> _The data_

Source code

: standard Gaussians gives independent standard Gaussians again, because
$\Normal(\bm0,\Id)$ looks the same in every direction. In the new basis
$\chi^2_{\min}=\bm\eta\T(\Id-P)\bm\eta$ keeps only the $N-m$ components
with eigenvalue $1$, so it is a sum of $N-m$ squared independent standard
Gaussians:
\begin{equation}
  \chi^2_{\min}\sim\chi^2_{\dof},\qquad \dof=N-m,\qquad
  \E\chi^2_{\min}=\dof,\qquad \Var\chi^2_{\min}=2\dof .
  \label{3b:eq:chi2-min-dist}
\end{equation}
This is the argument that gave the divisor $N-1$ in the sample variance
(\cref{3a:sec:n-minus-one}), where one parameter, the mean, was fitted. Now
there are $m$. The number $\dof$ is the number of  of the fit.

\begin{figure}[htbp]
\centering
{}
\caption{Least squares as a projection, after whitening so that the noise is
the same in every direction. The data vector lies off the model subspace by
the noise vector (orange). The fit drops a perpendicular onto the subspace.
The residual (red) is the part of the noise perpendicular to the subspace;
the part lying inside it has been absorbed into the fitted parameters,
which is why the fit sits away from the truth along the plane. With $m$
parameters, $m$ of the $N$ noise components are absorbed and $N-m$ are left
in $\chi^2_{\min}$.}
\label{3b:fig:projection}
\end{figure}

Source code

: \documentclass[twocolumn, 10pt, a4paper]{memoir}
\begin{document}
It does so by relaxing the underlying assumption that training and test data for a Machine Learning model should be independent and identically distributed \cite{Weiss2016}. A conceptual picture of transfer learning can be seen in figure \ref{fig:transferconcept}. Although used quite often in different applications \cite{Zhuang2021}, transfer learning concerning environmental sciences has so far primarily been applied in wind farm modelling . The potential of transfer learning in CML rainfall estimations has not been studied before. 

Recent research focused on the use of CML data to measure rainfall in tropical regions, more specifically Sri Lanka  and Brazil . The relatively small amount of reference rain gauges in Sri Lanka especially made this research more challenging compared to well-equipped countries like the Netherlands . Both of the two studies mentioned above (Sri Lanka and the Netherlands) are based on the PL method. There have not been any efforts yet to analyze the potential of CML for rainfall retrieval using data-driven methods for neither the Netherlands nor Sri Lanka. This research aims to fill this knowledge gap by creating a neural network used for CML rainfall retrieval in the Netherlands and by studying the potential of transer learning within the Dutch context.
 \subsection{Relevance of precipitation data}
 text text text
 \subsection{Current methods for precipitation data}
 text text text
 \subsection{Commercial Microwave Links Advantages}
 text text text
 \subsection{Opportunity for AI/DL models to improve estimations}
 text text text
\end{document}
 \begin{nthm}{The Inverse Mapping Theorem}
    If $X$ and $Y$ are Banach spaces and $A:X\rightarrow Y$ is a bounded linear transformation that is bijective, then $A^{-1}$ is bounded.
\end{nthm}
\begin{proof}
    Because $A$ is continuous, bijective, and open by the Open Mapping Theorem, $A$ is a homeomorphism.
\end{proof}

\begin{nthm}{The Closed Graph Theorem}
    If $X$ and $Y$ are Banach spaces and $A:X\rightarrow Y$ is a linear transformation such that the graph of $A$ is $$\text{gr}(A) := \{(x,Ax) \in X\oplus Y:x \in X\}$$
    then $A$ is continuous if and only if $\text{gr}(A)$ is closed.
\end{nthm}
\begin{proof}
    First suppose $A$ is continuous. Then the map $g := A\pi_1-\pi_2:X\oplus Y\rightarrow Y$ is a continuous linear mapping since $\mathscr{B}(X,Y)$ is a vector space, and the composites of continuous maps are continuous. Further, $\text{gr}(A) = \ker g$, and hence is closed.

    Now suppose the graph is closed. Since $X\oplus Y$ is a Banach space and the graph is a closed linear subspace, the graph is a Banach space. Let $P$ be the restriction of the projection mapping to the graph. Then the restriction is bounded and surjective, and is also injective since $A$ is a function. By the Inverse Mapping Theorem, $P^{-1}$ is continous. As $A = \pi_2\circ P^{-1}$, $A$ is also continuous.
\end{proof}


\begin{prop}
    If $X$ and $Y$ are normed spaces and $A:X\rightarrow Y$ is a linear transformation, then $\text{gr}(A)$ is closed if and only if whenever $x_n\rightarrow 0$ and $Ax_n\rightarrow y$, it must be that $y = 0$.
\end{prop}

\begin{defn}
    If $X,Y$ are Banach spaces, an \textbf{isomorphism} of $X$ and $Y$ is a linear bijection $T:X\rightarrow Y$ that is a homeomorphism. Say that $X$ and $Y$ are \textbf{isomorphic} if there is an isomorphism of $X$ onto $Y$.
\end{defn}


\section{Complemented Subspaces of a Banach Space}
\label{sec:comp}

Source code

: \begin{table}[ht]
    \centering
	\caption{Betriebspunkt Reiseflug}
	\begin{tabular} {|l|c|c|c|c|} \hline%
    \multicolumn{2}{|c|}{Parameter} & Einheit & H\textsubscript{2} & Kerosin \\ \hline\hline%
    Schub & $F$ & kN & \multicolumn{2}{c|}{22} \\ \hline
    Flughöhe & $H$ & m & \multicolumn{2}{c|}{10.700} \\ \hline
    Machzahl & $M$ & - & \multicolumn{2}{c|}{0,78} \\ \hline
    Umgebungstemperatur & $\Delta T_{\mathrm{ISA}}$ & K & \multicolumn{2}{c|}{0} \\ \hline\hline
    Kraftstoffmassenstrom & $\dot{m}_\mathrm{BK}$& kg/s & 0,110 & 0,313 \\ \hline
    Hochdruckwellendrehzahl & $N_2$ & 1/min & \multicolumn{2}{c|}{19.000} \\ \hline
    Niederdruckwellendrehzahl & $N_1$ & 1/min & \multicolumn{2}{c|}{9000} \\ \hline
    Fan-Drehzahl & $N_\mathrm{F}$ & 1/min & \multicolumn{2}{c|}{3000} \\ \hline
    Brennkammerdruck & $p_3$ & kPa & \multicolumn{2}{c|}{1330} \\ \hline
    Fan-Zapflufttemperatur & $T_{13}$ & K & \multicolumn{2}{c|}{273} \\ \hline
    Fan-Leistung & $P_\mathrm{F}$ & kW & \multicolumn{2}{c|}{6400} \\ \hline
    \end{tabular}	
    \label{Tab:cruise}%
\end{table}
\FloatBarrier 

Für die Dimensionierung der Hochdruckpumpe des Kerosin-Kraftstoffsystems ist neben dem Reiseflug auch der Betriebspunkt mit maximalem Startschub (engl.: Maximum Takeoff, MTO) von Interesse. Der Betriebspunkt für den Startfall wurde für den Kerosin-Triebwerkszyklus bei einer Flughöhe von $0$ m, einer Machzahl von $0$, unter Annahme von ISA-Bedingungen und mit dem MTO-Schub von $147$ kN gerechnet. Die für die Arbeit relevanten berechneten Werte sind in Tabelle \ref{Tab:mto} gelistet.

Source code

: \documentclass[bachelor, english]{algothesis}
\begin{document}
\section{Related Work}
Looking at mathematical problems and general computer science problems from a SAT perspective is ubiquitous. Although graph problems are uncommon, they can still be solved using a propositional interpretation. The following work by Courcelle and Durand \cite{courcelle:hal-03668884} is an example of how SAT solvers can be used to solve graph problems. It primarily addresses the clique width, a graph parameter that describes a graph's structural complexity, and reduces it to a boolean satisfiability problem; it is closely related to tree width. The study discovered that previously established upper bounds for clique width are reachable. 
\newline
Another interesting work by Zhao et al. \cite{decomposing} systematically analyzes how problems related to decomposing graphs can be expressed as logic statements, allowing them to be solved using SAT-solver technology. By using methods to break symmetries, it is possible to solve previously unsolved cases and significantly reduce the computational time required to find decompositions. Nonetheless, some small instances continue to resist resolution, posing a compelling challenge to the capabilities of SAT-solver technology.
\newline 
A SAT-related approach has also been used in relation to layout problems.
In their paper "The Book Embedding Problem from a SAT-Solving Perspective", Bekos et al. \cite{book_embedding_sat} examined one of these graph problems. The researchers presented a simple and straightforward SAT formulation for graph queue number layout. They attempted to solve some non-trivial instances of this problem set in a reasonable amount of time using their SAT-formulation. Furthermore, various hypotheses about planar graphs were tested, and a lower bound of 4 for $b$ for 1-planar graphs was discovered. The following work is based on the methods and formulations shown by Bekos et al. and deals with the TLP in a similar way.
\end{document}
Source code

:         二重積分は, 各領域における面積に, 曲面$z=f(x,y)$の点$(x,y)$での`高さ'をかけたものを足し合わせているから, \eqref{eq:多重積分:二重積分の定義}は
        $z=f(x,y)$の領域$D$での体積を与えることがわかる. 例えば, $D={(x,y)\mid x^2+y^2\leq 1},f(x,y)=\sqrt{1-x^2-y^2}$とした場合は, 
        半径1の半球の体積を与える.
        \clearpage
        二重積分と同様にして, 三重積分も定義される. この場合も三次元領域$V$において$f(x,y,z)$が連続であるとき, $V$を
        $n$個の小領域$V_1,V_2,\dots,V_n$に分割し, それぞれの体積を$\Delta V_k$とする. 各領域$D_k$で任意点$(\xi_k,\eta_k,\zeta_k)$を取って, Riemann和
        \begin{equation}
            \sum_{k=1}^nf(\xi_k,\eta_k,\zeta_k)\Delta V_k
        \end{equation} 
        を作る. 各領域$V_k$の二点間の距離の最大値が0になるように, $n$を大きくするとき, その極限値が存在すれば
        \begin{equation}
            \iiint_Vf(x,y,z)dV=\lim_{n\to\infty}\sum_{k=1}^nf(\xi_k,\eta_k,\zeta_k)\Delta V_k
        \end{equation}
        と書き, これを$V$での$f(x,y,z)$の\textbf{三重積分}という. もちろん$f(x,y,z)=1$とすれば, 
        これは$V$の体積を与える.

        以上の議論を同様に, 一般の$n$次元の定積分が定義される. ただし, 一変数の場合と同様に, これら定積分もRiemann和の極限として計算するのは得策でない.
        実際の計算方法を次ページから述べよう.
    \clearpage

> _What the exercise asks_
Look above for the line holding "Kerosin \\ \hline\hline%" and the line holding "0,313 \\ \hline", then output exactly those two lines and every line between them, nothing more.

> _Answer for the task_
    \multicolumn{2}{|c|}{Parameter} & Einheit & H\textsubscript{2} & Kerosin \\ \hline\hline%
    Schub & $F$ & kN & \multicolumn{2}{c|}{22} \\ \hline
    Flughöhe & $H$ & m & \multicolumn{2}{c|}{10.700} \\ \hline
    Machzahl & $M$ & - & \multicolumn{2}{c|}{0,78} \\ \hline
    Umgebungstemperatur & $\Delta T_{\mathrm{ISA}}$ & K & \multicolumn{2}{c|}{0} \\ \hline\hline
    Kraftstoffmassenstrom & $\dot{m}_\mathrm{BK}$& kg/s & 0,110 & 0,313 \\ \hline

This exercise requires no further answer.